ZMB Member Michael Ehrmann

ZMB Member
Michael Ehrmann

Next ZMB-Member
Michael Ehrmann portrait
© M. Ehrmann

Prof. Dr. Michael Ehrmann

Faculty of Biology
Center of Medical Biotechnology (ZMB)
University of Duisburg-Essen
Universitätsstr. 2
45141 Essen

Research Overview

Mechanism and Translational Aspects of Protein Quality Control
Each cell hosts thousands of different proteins that vary greatly in copy number and in their chemical properties. Despite this complication, nature has evolved efficient mechanisms of quality control to ensure that all proteins are biologically active, localised to the proper cellular compartment and present in appropriate quantity. This functional state must be maintained under normal as well as under stress conditions. The failure of quality control can influence cell growth and can cause severe diseases ranging for example from bacterial infections to neurodegenerative and arthritic diseases or cancer.
We are studying evolutionarily conserved cellular factors that are involved in key aspects of quality control, such as detection of misfolded proteins, signal recognition and integration into the unfolded protein response pathways and regeneration of the functional state. These studies aim at revealing the general concepts governing the underlying molecular mechanisms of protein diagnosis, repair and degradation.

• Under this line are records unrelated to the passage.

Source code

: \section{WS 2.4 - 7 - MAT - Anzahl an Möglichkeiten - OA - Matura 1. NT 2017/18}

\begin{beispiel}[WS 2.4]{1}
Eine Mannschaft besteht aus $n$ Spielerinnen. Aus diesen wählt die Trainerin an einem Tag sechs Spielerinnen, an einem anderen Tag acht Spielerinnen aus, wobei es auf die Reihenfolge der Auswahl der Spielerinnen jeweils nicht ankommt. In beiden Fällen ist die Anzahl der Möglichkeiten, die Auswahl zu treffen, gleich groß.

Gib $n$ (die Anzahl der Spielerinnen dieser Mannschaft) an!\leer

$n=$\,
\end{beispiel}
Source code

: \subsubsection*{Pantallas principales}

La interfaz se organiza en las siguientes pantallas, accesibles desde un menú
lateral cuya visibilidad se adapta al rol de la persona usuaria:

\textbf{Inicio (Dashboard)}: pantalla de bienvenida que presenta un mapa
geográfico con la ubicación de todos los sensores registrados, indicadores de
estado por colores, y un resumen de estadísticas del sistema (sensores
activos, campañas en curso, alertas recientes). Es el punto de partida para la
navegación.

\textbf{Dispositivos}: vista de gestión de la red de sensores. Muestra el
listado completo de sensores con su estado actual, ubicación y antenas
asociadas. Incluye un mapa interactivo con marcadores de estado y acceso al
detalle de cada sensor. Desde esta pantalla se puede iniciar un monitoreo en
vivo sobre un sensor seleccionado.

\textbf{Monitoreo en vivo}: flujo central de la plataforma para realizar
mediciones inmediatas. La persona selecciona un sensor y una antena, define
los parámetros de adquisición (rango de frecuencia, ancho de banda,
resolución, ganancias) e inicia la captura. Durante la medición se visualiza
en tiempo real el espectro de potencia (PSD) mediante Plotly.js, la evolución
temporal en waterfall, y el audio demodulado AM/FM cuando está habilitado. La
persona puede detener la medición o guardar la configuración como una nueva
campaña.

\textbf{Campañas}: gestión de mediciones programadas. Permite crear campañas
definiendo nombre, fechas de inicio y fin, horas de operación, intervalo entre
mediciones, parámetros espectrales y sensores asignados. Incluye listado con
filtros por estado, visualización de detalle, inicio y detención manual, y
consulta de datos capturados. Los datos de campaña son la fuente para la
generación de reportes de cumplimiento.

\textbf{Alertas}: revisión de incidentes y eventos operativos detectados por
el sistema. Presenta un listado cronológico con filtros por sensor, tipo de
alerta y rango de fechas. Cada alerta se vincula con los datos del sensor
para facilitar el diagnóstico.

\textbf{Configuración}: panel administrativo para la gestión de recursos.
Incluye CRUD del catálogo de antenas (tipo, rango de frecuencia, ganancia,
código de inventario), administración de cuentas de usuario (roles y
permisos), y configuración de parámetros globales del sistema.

The focus of our research is on the widely conserved HtrA family of serine proteases that are involved in all aspects of ATP-independent protein quality control. We showed that a protein can combine the antagonistic functions of chaperone and protease activities within a single polypeptide. Furthermore, in collaboration with Tim Clausen (IMP Vienna), it was shown that HtrAs can switch between various oligomeric states and the mechanism of activation by oligomerisation has been elucidated. In recent years, work on human HTRA1 has revealed its involvement in cancer (as a tumor suppressor), in arthritis (by remodelling of the extracellular matrix) and in Alzheimer's disease (by degrading proteins and protein fragments that aggregate to form senile plaques).
Since a number of years we are using chemical biology approaches, mainly in collaboration with Markus Kaiser (Uni Duisburg-Essen), Biotech and Pharmaceutical companies to generate tools for basic research and for drug development purposes. In addition, the structure of HTRA1 with a bound inhibitor provides leads for the search of HTRA1 modulators that are of therapeutic relevance.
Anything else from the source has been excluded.